- Records for the exercise -
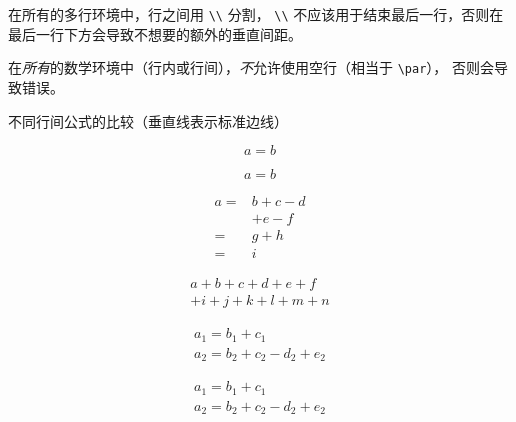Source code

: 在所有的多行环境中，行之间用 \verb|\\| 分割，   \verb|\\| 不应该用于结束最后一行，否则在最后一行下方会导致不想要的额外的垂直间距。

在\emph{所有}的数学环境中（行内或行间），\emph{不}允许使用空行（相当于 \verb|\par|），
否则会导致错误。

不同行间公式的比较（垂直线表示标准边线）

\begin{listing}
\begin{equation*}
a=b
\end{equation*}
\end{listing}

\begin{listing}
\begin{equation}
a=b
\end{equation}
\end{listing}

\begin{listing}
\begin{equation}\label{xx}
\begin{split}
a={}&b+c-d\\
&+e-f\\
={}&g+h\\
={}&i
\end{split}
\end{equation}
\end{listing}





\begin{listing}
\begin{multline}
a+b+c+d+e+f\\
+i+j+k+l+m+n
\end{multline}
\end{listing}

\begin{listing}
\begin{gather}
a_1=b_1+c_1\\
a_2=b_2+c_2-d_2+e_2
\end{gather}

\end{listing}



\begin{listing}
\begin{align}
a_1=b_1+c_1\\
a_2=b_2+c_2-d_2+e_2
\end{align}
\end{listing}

- Task description -
Look through the listing above and copy each line where the string "verb" occurs.

- Answer below -
: 在所有的多行环境中，行之间用 \verb|\\| 分割，   \verb|\\| 不应该用于结束最后一行，否则在最后一行下方会导致不想要的额外的垂直间距。
在\emph{所有}的数学环境中（行内或行间），\emph{不}允许使用空行（相当于 \verb|\par|），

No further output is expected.